[[ Information provided, beginning ]]

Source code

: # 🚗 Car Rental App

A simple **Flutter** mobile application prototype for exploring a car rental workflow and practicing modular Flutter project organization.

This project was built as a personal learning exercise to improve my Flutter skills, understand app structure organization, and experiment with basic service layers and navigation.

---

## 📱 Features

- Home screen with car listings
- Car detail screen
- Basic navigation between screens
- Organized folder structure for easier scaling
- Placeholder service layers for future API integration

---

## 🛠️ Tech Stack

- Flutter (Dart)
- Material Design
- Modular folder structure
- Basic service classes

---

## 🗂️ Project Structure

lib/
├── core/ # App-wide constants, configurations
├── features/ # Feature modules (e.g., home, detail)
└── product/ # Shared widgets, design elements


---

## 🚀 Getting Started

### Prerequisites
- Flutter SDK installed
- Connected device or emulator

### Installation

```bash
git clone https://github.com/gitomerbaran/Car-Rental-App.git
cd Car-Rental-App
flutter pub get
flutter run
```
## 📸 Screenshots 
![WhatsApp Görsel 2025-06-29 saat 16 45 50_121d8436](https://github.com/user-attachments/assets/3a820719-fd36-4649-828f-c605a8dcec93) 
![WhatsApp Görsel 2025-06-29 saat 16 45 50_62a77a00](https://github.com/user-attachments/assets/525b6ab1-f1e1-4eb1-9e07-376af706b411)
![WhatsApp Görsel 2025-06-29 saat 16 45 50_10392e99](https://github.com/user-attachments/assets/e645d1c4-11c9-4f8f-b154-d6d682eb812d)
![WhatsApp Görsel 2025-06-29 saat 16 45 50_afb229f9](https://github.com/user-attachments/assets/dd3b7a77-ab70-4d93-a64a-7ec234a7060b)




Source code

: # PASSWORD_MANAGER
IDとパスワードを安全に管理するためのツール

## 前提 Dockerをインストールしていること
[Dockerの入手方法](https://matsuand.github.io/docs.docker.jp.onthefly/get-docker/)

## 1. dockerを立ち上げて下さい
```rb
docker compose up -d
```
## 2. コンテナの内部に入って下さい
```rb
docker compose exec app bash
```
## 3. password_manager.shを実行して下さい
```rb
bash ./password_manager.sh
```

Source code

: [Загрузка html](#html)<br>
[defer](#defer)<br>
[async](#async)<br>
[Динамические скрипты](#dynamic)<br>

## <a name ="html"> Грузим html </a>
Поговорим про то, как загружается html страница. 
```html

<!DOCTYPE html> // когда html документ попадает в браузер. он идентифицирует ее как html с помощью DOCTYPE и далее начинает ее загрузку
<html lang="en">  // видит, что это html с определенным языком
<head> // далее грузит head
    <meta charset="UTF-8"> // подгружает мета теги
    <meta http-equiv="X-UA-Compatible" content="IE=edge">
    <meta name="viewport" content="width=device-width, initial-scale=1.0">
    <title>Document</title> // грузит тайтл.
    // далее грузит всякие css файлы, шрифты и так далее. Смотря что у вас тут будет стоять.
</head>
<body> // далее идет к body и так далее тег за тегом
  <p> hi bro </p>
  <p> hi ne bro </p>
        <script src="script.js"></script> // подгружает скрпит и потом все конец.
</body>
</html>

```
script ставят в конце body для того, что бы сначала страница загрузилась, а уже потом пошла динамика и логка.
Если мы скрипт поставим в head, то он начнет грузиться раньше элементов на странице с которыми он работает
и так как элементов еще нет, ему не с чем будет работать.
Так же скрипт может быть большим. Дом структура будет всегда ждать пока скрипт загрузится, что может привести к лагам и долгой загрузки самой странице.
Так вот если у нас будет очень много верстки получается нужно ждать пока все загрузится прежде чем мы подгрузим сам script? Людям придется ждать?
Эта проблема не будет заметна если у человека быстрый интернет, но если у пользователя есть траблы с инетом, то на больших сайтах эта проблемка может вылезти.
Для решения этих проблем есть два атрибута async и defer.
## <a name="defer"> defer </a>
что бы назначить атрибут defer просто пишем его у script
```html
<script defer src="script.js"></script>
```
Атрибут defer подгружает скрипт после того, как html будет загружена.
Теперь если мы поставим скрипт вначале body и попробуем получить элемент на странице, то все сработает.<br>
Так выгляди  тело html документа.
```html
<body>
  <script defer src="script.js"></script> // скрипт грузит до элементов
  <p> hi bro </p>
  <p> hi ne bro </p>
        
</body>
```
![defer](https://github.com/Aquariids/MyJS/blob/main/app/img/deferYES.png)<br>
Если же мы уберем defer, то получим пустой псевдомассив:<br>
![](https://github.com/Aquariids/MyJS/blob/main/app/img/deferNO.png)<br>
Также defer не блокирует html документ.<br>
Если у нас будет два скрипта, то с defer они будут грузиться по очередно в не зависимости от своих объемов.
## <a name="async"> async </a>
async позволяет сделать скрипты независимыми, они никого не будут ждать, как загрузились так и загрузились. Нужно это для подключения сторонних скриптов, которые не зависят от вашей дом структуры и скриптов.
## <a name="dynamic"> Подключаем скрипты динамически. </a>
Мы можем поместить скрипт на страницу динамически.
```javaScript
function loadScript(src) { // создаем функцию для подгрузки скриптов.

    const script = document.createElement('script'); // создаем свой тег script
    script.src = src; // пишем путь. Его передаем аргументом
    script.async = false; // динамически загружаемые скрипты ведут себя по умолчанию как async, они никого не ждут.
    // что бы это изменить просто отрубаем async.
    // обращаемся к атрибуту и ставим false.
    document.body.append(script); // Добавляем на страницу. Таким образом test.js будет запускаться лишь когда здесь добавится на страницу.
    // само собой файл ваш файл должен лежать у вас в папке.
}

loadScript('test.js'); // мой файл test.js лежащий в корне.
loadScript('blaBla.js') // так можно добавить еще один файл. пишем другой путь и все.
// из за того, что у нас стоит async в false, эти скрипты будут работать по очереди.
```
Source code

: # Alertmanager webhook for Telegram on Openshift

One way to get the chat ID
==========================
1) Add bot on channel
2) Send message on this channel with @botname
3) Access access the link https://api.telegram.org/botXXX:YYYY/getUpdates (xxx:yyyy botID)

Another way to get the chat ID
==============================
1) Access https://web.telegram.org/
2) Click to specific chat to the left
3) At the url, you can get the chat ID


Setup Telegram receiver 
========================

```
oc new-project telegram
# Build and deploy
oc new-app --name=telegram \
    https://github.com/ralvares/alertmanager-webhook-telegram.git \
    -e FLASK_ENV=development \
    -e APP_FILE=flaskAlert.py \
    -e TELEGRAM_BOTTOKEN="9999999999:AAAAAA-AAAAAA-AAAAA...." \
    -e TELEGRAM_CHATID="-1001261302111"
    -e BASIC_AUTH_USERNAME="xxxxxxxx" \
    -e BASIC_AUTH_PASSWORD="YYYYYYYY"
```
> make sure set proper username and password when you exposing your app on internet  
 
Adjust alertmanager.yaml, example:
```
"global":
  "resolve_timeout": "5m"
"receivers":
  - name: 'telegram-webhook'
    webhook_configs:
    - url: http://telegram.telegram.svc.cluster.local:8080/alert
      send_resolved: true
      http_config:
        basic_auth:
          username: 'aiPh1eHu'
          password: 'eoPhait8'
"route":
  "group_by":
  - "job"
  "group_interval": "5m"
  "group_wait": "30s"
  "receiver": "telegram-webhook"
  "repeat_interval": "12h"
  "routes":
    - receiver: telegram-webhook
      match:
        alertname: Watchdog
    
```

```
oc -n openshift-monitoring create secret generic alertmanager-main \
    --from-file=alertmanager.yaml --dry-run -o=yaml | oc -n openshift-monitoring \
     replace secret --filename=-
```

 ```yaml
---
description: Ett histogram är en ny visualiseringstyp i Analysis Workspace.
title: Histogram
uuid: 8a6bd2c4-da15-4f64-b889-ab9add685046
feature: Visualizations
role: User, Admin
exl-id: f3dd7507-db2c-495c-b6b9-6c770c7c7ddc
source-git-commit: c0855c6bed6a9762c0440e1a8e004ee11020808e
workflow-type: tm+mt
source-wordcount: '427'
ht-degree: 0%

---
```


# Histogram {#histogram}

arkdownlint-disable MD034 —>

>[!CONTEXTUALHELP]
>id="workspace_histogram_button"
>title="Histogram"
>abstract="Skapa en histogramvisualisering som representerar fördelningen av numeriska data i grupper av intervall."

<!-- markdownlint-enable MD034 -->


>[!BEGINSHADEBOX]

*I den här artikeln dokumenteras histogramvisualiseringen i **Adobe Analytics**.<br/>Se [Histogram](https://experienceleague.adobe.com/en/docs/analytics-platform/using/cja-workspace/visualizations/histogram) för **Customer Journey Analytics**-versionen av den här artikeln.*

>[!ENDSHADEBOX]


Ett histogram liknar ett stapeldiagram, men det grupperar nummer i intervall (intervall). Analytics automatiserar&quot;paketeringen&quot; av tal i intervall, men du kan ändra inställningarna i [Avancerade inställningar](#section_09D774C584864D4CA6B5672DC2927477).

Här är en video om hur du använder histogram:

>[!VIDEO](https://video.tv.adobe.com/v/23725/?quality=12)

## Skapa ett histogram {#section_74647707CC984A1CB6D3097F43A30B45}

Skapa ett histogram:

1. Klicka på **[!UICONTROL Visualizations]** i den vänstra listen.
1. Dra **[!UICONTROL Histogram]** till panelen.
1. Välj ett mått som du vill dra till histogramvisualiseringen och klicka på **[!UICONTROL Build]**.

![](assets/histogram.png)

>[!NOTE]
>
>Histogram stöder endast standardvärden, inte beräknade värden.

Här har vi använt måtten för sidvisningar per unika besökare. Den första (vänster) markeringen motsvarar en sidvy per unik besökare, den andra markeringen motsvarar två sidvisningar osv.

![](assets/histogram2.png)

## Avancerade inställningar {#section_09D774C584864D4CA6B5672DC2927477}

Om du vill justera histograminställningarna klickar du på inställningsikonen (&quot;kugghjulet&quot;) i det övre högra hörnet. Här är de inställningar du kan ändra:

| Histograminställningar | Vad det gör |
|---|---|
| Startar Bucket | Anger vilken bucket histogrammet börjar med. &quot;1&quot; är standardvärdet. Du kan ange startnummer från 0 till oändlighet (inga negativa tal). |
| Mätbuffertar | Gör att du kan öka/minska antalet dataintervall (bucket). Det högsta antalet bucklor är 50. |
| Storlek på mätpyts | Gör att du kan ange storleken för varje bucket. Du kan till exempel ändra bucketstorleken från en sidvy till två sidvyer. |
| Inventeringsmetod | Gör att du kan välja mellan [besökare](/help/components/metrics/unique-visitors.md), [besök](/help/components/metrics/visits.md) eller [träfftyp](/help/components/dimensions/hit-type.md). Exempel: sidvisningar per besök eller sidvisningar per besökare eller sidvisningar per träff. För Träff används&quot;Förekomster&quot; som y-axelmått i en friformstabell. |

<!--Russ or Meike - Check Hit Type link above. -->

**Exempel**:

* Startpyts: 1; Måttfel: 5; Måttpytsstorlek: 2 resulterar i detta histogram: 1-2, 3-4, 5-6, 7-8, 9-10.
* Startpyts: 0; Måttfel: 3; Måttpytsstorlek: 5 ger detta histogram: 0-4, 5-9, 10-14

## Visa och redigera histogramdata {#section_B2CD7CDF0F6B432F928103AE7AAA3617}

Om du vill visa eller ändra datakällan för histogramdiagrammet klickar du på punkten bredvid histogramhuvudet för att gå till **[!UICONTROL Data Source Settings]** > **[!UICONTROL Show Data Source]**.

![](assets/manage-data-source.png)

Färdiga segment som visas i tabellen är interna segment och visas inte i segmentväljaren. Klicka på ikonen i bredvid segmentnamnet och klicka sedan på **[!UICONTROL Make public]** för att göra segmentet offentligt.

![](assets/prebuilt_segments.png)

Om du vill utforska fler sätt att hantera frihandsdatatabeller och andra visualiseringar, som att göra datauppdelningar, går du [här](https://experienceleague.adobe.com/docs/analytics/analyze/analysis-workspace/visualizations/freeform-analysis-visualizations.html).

[[ Information provided, end ]]

# Instructions to follow
Search the entries above for the string "docs". Copy each line that holds it.

# Finished exercise
[Dockerの入手方法](https://matsuand.github.io/docs.docker.jp.onthefly/get-docker/)
*I den här artikeln dokumenteras histogramvisualiseringen i **Adobe Analytics**.<br/>Se [Histogram](https://experienceleague.adobe.com/en/docs/analytics-platform/using/cja-workspace/visualizations/histogram) för **Customer Journey Analytics**-versionen av den här artikeln.*
Om du vill utforska fler sätt att hantera frihandsdatatabeller och andra visualiseringar, som att göra datauppdelningar, går du [här](https://experienceleague.adobe.com/docs/analytics/analyze/analysis-workspace/visualizations/freeform-analysis-visualizations.html).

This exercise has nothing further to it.